══ Task data ══

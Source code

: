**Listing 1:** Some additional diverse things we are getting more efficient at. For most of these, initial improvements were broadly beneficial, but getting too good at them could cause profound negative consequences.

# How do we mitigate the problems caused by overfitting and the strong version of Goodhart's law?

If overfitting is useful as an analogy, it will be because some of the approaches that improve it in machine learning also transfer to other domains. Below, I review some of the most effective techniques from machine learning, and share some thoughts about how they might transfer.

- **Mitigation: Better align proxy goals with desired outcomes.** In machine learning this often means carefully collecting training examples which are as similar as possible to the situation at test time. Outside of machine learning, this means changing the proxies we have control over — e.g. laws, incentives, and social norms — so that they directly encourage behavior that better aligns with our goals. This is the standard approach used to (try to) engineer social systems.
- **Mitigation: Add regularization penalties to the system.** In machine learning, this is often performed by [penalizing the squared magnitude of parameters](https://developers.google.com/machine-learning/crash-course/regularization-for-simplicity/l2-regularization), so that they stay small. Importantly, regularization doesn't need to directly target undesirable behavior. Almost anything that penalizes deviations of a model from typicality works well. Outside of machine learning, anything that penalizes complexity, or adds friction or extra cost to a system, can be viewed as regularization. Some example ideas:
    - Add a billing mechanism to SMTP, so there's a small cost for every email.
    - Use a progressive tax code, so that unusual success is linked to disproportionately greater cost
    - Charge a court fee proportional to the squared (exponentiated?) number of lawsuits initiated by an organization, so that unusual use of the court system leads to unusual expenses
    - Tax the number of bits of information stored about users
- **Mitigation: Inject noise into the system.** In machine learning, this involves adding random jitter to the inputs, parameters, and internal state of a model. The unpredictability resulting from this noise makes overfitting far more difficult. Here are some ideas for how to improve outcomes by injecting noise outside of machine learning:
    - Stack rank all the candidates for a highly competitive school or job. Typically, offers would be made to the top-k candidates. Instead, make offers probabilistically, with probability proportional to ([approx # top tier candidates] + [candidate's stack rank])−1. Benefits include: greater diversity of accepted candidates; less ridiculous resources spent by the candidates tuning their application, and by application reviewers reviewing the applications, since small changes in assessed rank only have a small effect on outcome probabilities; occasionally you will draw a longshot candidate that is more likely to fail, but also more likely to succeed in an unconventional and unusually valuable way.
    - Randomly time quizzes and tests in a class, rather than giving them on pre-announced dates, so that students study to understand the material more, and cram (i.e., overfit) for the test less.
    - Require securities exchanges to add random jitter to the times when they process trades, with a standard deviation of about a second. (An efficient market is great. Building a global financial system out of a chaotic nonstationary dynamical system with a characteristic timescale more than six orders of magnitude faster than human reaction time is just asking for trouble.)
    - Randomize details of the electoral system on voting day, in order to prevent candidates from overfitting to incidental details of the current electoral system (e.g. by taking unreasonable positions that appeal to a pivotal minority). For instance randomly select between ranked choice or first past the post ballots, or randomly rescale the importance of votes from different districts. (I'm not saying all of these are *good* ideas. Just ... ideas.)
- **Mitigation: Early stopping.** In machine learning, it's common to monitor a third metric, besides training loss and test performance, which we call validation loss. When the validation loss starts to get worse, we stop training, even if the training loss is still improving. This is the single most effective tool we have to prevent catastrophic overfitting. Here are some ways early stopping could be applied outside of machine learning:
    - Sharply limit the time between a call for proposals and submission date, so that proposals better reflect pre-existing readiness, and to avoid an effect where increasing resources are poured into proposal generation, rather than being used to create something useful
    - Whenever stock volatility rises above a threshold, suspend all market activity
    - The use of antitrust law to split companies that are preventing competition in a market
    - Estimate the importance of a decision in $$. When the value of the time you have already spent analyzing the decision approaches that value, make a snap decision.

═══

• What needs to be done: Could you report all lines of the listing that hold "code"?

• Written answer:
Source code
    - Use a progressive tax code, so that unusual success is linked to disproportionately greater cost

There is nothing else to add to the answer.